Qué asciende, se eleva, duele tanto...
El gorrión de madera silba cascabeles
repintados de pluma, agita un ramo de fuego con todas las consecuencias;
en ese territorio alado de la
infancia, las noticias se enteran de la gente, los periódicos son el lastre de
mañana.
La invención es automática, tajante.
Se congela el aire, su quietud acelera los martes y los miércoles
que discurren sin prólogo,
protocolarios; no es el vapor de la máquina ni habla el conjuro del frío,
mas es térmico y terso, suda como el
cariño que se tiene, simplemente así:
babel inversa que obra un silencio
remoto para estupor de estudiantes y maestros, pasmo de críticos falaces.

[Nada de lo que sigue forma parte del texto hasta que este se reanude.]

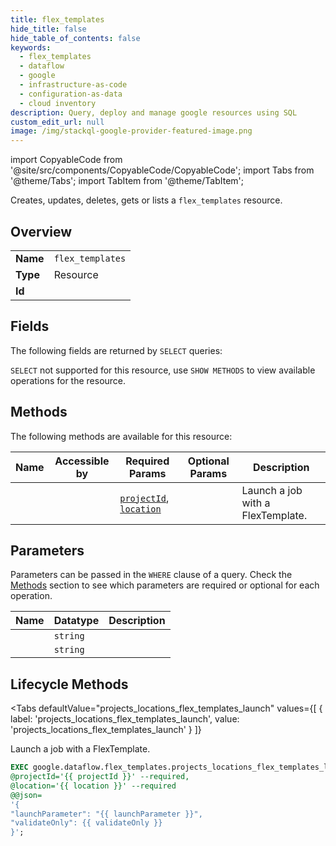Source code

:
 ```yaml
--- 
title: flex_templates
hide_title: false
hide_table_of_contents: false
keywords:
  - flex_templates
  - dataflow
  - google
  - infrastructure-as-code
  - configuration-as-data
  - cloud inventory
description: Query, deploy and manage google resources using SQL
custom_edit_url: null
image: /img/stackql-google-provider-featured-image.png
---
```


import CopyableCode from '@site/src/components/CopyableCode/CopyableCode';
import Tabs from '@theme/Tabs';
import TabItem from '@theme/TabItem';

Creates, updates, deletes, gets or lists a <code>flex_templates</code> resource.

## Overview
<table><tbody>
<tr><td><b>Name</b></td><td><code>flex_templates</code></td></tr>
<tr><td><b>Type</b></td><td>Resource</td></tr>
<tr><td><b>Id</b></td><td><CopyableCode code="google.dataflow.flex_templates" /></td></tr>
</tbody></table>

## Fields

The following fields are returned by `SELECT` queries:

`SELECT` not supported for this resource, use `SHOW METHODS` to view available operations for the resource.


## Methods

The following methods are available for this resource:

<table>
<thead>
    <tr>
    <th>Name</th>
    <th>Accessible by</th>
    <th>Required Params</th>
    <th>Optional Params</th>
    <th>Description</th>
    </tr>
</thead>
<tbody>
<tr>
    <td><a href="#projects_locations_flex_templates_launch"><CopyableCode code="projects_locations_flex_templates_launch" /></a></td>
    <td><CopyableCode code="exec" /></td>
    <td><a href="#parameter-projectId"><code>projectId</code></a>, <a href="#parameter-location"><code>location</code></a></td>
    <td></td>
    <td>Launch a job with a FlexTemplate.</td>
</tr>
</tbody>
</table>

## Parameters

Parameters can be passed in the `WHERE` clause of a query. Check the [Methods](#methods) section to see which parameters are required or optional for each operation.

<table>
<thead>
    <tr>
    <th>Name</th>
    <th>Datatype</th>
    <th>Description</th>
    </tr>
</thead>
<tbody>
<tr id="parameter-location">
    <td><CopyableCode code="location" /></td>
    <td><code>string</code></td>
    <td></td>
</tr>
<tr id="parameter-projectId">
    <td><CopyableCode code="projectId" /></td>
    <td><code>string</code></td>
    <td></td>
</tr>
</tbody>
</table>

## Lifecycle Methods

<Tabs
    defaultValue="projects_locations_flex_templates_launch"
    values={[
        { label: 'projects_locations_flex_templates_launch', value: 'projects_locations_flex_templates_launch' }
    ]}
>
<TabItem value="projects_locations_flex_templates_launch">

Launch a job with a FlexTemplate.

```sql
EXEC google.dataflow.flex_templates.projects_locations_flex_templates_launch 
@projectId='{{ projectId }}' --required, 
@location='{{ location }}' --required 
@@json=
'{
"launchParameter": "{{ launchParameter }}", 
"validateOnly": {{ validateOnly }}
}';
```
</TabItem>
</Tabs>
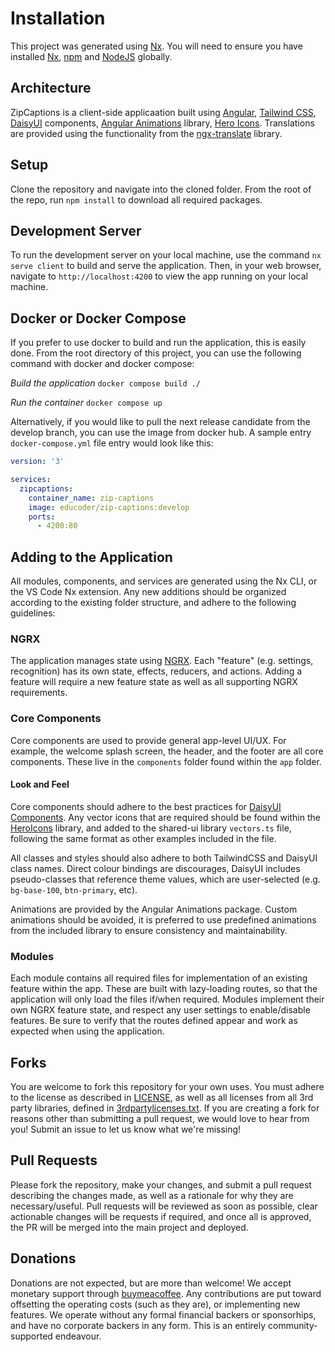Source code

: # Installation

This project was generated using [Nx](https://nx.dev). You will need to ensure you have installed [Nx](https://nx.dev), [npm](https://www.npmjs.com/) and [NodeJS](https://nodejs.org/) globally.

## Architecture

ZipCaptions is a client-side applicaation built using [Angular](https://angular.io), [Tailwind CSS](https://tailwindcss.com/), [DaisyUI](https://daisyui.com/) components, [Angular Animations](https://github.com/filipows/angular-animations) library, [Hero Icons](https://heroicons.com/). Translations are provided using the functionality from the [ngx-translate](https://github.com/ngx-translate/core) library.

## Setup

Clone the repository and navigate into the cloned folder. From the root of the repo, run `npm install` to download all required packages.

## Development Server

To run the development server on your local machine, use the command `nx serve client` to build and serve the application. Then, in your web browser, navigate to `http://localhost:4200` to view the app running on your local machine.

## Docker or Docker Compose

If you prefer to use docker to build and run the application, this is easily done. From the root directory of this project, you can use the following command with docker and docker compose:

*Build the application*
`docker compose build ./`

*Run the container*
`docker compose up`

Alternatively, if you would like to pull the next release candidate from the develop branch, you can use the image from docker hub. A sample entry `docker-compose.yml` file entry would look like this:
```docker-compose.yml
version: '3'

services:
  zipcaptions:
    container_name: zip-captions
    image: educoder/zip-captions:develop
    ports:
      - 4200:80
```

## Adding to the Application

All modules, components, and services are generated using the Nx CLI, or the VS Code Nx extension. Any new additions should be organized according to the existing folder structure, and adhere to the following guidelines:

### NGRX
The application manages state using [NGRX](https://ngrx.io). Each "feature" (e.g. settings, recognition) has its own state, effects, reducers, and actions. Adding a feature will require a new feature state as well as all supporting NGRX requirements.

### Core Components
Core components are used to provide general app-level UI/UX. For example, the welcome splash screen, the header, and the footer are all core components. These live in the `components` folder found within the `app` folder. 

#### Look and Feel
Core components should adhere to the best practices for [DaisyUI Components](https://daisyui.com/components/). Any vector icons that are required should be found within the [HeroIcons](https://heroicons.com/) library, and added to the shared-ui library `vectors.ts` file, following the same format as other examples included in the file.

All classes and styles should also adhere to both TailwindCSS and DaisyUI class names. Direct colour bindings are discourages, DaisyUI includes pseudo-classes that reference theme values, which are user-selected (e.g. `bg-base-100`, `btn-primary`, etc).

Animations are provided by the Angular Animations package. Custom animations should be avoided, it is preferred to use predefined animations from the included library to ensure consistency and maintainability.

### Modules
Each module contains all required files for implementation of an existing feature within the app. These are built with lazy-loading routes, so that the application will only load the files if/when required. Modules implement their own NGRX feature state, and respect any user settings to enable/disable features. Be sure to verify that the routes defined appear and work as expected when using the application.

## Forks
You are welcome to fork this repository for your own uses. You must adhere to the license as described in [LICENSE](./LICENSE), as well as all licenses from all 3rd party libraries, defined in [3rdpartylicenses.txt](./docs/3rdpartylicenses.txt). If you are creating a fork for reasons other than submitting a pull request, we would love to hear from you! Submit an issue to let us know what we're missing!

## Pull Requests
Please fork the repository, make your changes, and submit a pull request describing the changes made, as well as a rationale for why they are necessary/useful. Pull requests will be reviewed as soon as possible, clear actionable changes will be requests if required, and once all is approved, the PR will be merged into the main project and deployed.

## Donations
Donations are not expected, but are more than welcome! We accept monetary support through [buymeacoffee](https://www.buymeacoffee.com/zipcaptions). Any contributions are put toward offsetting the operating costs (such as they are), or implementing new features. We operate without any formal financial backers or sponsorhips, and have no corporate backers in any form. This is an entirely community-supported endeavour.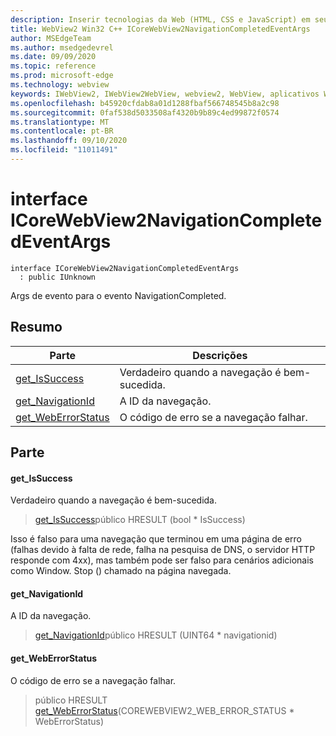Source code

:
 ```yaml
---
description: Inserir tecnologias da Web (HTML, CSS e JavaScript) em seus aplicativos nativos com o controle WebView2 do Microsoft Edge
title: WebView2 Win32 C++ ICoreWebView2NavigationCompletedEventArgs
author: MSEdgeTeam
ms.author: msedgedevrel
ms.date: 09/09/2020
ms.topic: reference
ms.prod: microsoft-edge
ms.technology: webview
keywords: IWebView2, IWebView2WebView, webview2, WebView, aplicativos Win32, Win32, Edge, ICoreWebView2, ICoreWebView2Controller, controle do navegador, HTML Edge, ICoreWebView2NavigationCompletedEventArgs
ms.openlocfilehash: b45920cfdab8a01d1288fbaf566748545b8a2c98
ms.sourcegitcommit: 0faf538d5033508af4320b9b89c4ed99872f0574
ms.translationtype: MT
ms.contentlocale: pt-BR
ms.lasthandoff: 09/10/2020
ms.locfileid: "11011491"
---
```

# interface ICoreWebView2NavigationCompletedEventArgs 

```
interface ICoreWebView2NavigationCompletedEventArgs
  : public IUnknown
```

Args de evento para o evento NavigationCompleted.

## Resumo

 Parte                        | Descrições
--------------------------------|---------------------------------------------
[get_IsSuccess](#get_issuccess) | Verdadeiro quando a navegação é bem-sucedida.
[get_NavigationId](#get_navigationid) | A ID da navegação.
[get_WebErrorStatus](#get_weberrorstatus) | O código de erro se a navegação falhar.

## Parte

#### get_IsSuccess 

Verdadeiro quando a navegação é bem-sucedida.

> [get_IsSuccess](#get_issuccess)público HRESULT (bool * IsSuccess)

Isso é falso para uma navegação que terminou em uma página de erro (falhas devido à falta de rede, falha na pesquisa de DNS, o servidor HTTP responde com 4xx), mas também pode ser falso para cenários adicionais como Window. Stop () chamado na página navegada.

#### get_NavigationId 

A ID da navegação.

> [get_NavigationId](#get_navigationid)público HRESULT (UINT64 * navigationid)

#### get_WebErrorStatus 

O código de erro se a navegação falhar.

> público HRESULT [get_WebErrorStatus](#get_weberrorstatus)(COREWEBVIEW2_WEB_ERROR_STATUS * WebErrorStatus)

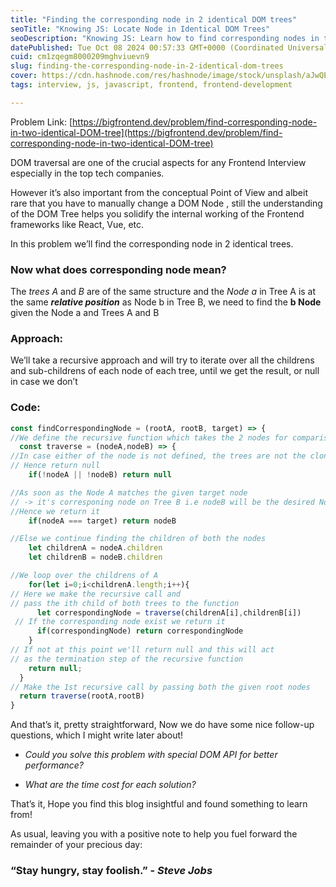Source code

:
 ```yaml
---
title: "Finding the corresponding node in 2 identical DOM trees"
seoTitle: "Knowing JS: Locate Node in Identical DOM Trees"
seoDescription: "Knowing JS: Learn how to find corresponding nodes in two identical DOM trees and explore recursive solutions and performance considerations in this guide"
datePublished: Tue Oct 08 2024 00:57:33 GMT+0000 (Coordinated Universal Time)
cuid: cm1zqegm8000209mghviuevn9
slug: finding-the-corresponding-node-in-2-identical-dom-trees
cover: https://cdn.hashnode.com/res/hashnode/image/stock/unsplash/aJwQEOndmKY/upload/09b42307edfbaa83a2d7888dbd6a175c.jpeg
tags: interview, js, javascript, frontend, frontend-development

---
```


Problem Link: [https://bigfrontend.dev/problem/find-corresponding-node-in-two-identical-DOM-tree](https://bigfrontend.dev/problem/find-corresponding-node-in-two-identical-DOM-tree)

DOM traversal are one of the crucial aspects for any Frontend Interview especially in the top tech companies.

However it’s also important from the conceptual Point of View and albeit rare that you have to manually change a DOM Node , still the understanding of the DOM Tree helps you solidify the internal working of the Frontend frameworks like React, Vue, etc.

In this problem we’ll find the corresponding node in 2 identical trees.

### Now what does corresponding node mean?

The *trees A* and *B* are of the same structure and the *Node a* in Tree A is at the same ***relative position*** as Node b in Tree B, we need to find the **b Node** given the Node a and Trees A and B

### Approach:

We’ll take a recursive approach and will try to iterate over all the childrens and sub-childrens of each node of each tree, until we get the result, or null in case we don’t

### Code:

```javascript
const findCorrespondingNode = (rootA, rootB, target) => {
//We define the recursive function which takes the 2 nodes for comparison
  const traverse = (nodeA,nodeB) => {
//In case either of the node is not defined, the trees are not the clone, 
// Hence return null
    if(!nodeA || !nodeB) return null

//As soon as the Node A matches the given target node 
// -> it's corresponing node on Tree B i.e nodeB will be the desired Node
//Hence we return it
    if(nodeA === target) return nodeB

//Else we continue finding the children of both the nodes
    let childrenA = nodeA.children
    let childrenB = nodeB.children

//We loop over the childrens of A
    for(let i=0;i<childrenA.length;i++){
// Here we make the recursive call and 
// pass the ith child of both trees to the function
      let correspondingNode = traverse(childrenA[i],childrenB[i])
 // If the corresponding node exist we return it
      if(correspondingNode) return correspondingNode
    }
// If not at this point we'll return null and this will act 
// as the termination step of the recursive function
    return null;
  }
// Make the 1st recursive call by passing both the given root nodes
  return traverse(rootA,rootB)
}
```

And that’s it, pretty straightforward, Now we do have some nice follow-up questions, which I might write later about!

* *Could you solve this problem with special DOM API for better performance?*
    
* *What are the time cost for each solution?*
    

That’s it, Hope you find this blog insightful and found something to learn from!

As usual, leaving you with a positive note to help you fuel forward the remainder of your precious day:

### “Stay hungry, stay foolish.” - *Steve Jobs*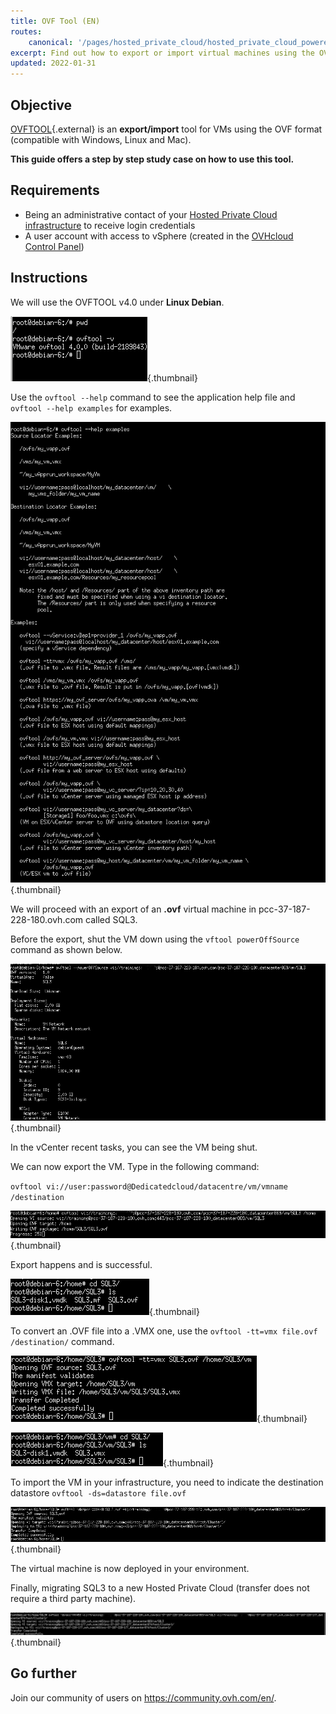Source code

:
 ```yaml
---
title: OVF Tool (EN)
routes:
    canonical: '/pages/hosted_private_cloud/hosted_private_cloud_powered_by_vmware/ovf_tool'
excerpt: Find out how to export or import virtual machines using the OVF Tool
updated: 2022-01-31
---
```



## Objective

[OVFTOOL](https://www.vmware.com/support/developer/ovf/){.external} is an **export/import** tool for VMs using the OVF format (compatible with Windows, Linux and Mac).

**This guide offers a step by step study case on how to use this tool.**

## Requirements

- Being an administrative contact of your [Hosted Private Cloud infrastructure](https://www.ovhcloud.com/de/enterprise/products/hosted-private-cloud/) to receive login credentials
- A user account with access to vSphere (created in the [OVHcloud Control Panel](https://www.ovh.com/auth/?action=gotomanager&from=https://www.ovh.de/&ovhSubsidiary=de))

## Instructions

We will use the OVFTOOL v4.0 under **Linux Debian**.

![OVF Tool](images/ovftool.png){.thumbnail}

Use the `ovftool --help` command to see the application help file and `ovftool --help examples` for examples.

![OVF Tool](images/ovftool2.png){.thumbnail}

We will proceed with an export of an **.ovf** virtual machine in pcc-37-187-228-180.ovh.com called SQL3.

Before the export, shut the VM down using the `vftool powerOffSource` command as shown below.

![OVF Tool](images/ovftool5.png){.thumbnail}

In the vCenter recent tasks, you can see the VM being shut.

We can now export the VM. Type in the following command:

`ovftool vi://user:password@Dedicatedcloud/datacentre/vm/vmname /destination`

![OVF Tool](images/ovftool6.png){.thumbnail}

Export happens and is successful.

![OVF Tool](images/ovftool7.png){.thumbnail}

To convert an .OVF file into a .VMX one, use the `ovftool -tt=vmx file.ovf /destination/` command.

![OVF Tool](images/ovftool8.png){.thumbnail}

![OVF Tool](images/ovftool9.png){.thumbnail}

To import the VM in your infrastructure, you need to indicate the destination datastore `ovftool -ds=datastore file.ovf`

![OVF Tool](images/ovftool11.png){.thumbnail}

The virtual machine is now deployed in your environment.

Finally, migrating SQL3 to a new Hosted Private Cloud (transfer does not require a third party machine).

![OVF Tool](images/ovftool14.png){.thumbnail}

## Go further

Join our community of users on <https://community.ovh.com/en/>.
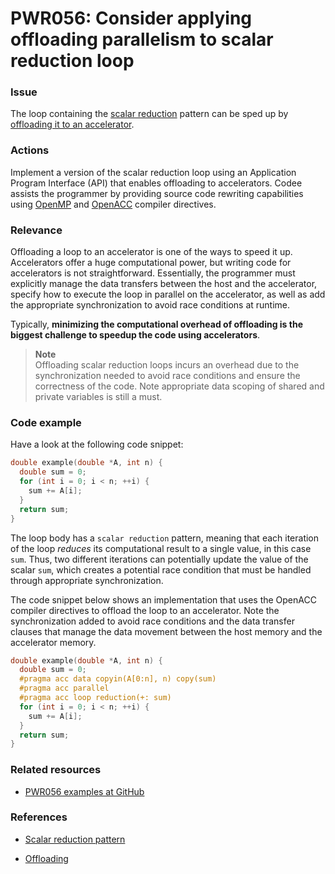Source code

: # PWR056: Consider applying offloading parallelism to scalar reduction loop

### Issue

The loop containing the
[scalar reduction](/Glossary/Patterns-for-performance-optimization/Scalar-reduction.md)
pattern can be sped up by
[offloading it to an accelerator](/Glossary/Offloading.md).

### Actions

Implement a version of the scalar reduction loop using an Application Program
Interface (API) that enables offloading to accelerators. Codee assists the
programmer by providing source code rewriting capabilities using
[OpenMP](https://en.wikipedia.org/wiki/OpenMP) and
[OpenACC](https://en.wikipedia.org/wiki/OpenACC) compiler directives.

### Relevance

Offloading a loop to an accelerator is one of the ways to speed it up.
Accelerators offer a huge computational power, but writing code for accelerators
is not straightforward. Essentially, the programmer must explicitly manage the
data transfers between the host and the accelerator, specify how to execute the
loop in parallel on the accelerator, as well as add the appropriate
synchronization to avoid race conditions at runtime.

Typically, **minimizing the computational overhead of offloading is the biggest
challenge to speedup the code using accelerators**.

>**Note**  
>Offloading scalar reduction loops incurs an overhead due to the synchronization
>needed to avoid race conditions and ensure the correctness of the code. Note
>appropriate data scoping of shared and private variables is still a must.

### Code example

Have a look at the following code snippet:

```c
double example(double *A, int n) {
  double sum = 0;
  for (int i = 0; i < n; ++i) {
    sum += A[i];
  }
  return sum;
}
```

The loop body has a `scalar reduction`  pattern, meaning that each iteration of
the loop *reduces* its computational result to a single value, in this case
`sum`. Thus, two different iterations can potentially update the value of the
scalar `sum`, which creates a potential race condition that must be handled
through appropriate synchronization.

The code snippet below shows an implementation that uses the OpenACC compiler
directives to offload the loop to an accelerator. Note the synchronization added
to avoid race conditions and the data transfer clauses that manage the data
movement between the host memory and the accelerator memory.

```c
double example(double *A, int n) {
  double sum = 0;
  #pragma acc data copyin(A[0:n], n) copy(sum)
  #pragma acc parallel
  #pragma acc loop reduction(+: sum)
  for (int i = 0; i < n; ++i) {
    sum += A[i];
  }
  return sum;
}
```

### Related resources

* [PWR056 examples at GitHub](/Checks/PWR056)

### References

* [Scalar reduction pattern](/Glossary/Patterns-for-performance-optimization/Scalar-reduction.md)

* [Offloading](/Glossary/Offloading.md)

Es la ambulancia que viene en
ambulancia, tren que expresa el traqueteo como un ataque aéreo,
fauna sin carne, carne sin arte que
llevarse a la boca; otro cuarto cerrado, tan pequeño que no se puede huir.
Surge el humo en la distancia,
columnas como nubes, árboles fragantes. Es un corazón sin forma
tatuado en el hidrógeno del alma;
vuela el carruaje de las maravillas, seis rápidos corceles para el día,
más veloces que el sol, recuperando
luz. Sus zapatos de cristal repiquetean, hacen sueño del ocaso,
ríen a golpes de dulzura su frenesí de
sombras, sonríen a la luna; dicen que ella ha pronunciado
un ramo de claveles, que no faltaba el
oro en cada pétalo, ni un pétalo de rosa. Que ha escrito una oración
y ha enmudecido el cielo; desde su
altura, ha rescatado nombres y promesas.
Se eleva, duele tanto...
Su rastro ha sido detectado por los
ángeles, su rostro ha sido visto hacia la noche, ha sido amado;
decir que entorna un cauce en la
mirada, un algo que se arranca. La parte de su alma que no existe,
se resiste a afrontar el tedio de la
vida, conduce a un laberinto sin entrada y arde siempre, quema como un
escalofrío.
La carroza es un puñado de arroz
arrojado en escena, pero rueda por un camino suave que se acaba antes de partir:
sentirlo es un acto de nostalgia.
Sentir su mano en el vacío, nada más que un triángulo de piel.
Duele tanto...
Su vestido de gasa, transparente hasta
la carne memorable, sus puntos cardinales en fuga hacia la cruz del infinito,
rayos dulces. Tres pasos hasta la
fuente donde el agua se esmera, el recodo donde el árbol persiste en su materia
fundamental, la herida que produce el
tiempo en la ondas del estanque sangra arrebolada en flores.
Su rodilla que tiembla y se conmueve
como el firmamento, ávido cristal, lámpara viva; su rodilla que es hálito
flexible,
roca de papel. O la sábana blanca de
su pecho tan inflamable como una mariposa repetida.
Sobre las nubes, por encima del verbo
que rompe corazones e inspira tanto amor, por encima del tono,
la vibración de su espíritu que traza
un recorrido entre los ojos, alumbra mil palabras incendiarias;
nada salvo la voz que no se arredra y
es un estado dentro de otro mundo, su voz
hacia la tierra, deshabitando gloria,
ave que no recuerda su pasado en el viento, la primera caída fulminante;
su voz en el teatro de las rosas,
¡oh!, en el momento en que derrocha la virtud que protege su espalda, su coraza
de nieve.
Ella en perpetuo retorno, de vuelta al
universo en una gota de agua. Ni demasiado firme ni el esbozo
de la ciega pasión que no puede olvidarse
como un sueño. A pesar de este amor, con un lápiz tallado en la cintura,
a pesar del abismo, con dos alas de
espuma que no saben volver del horizonte.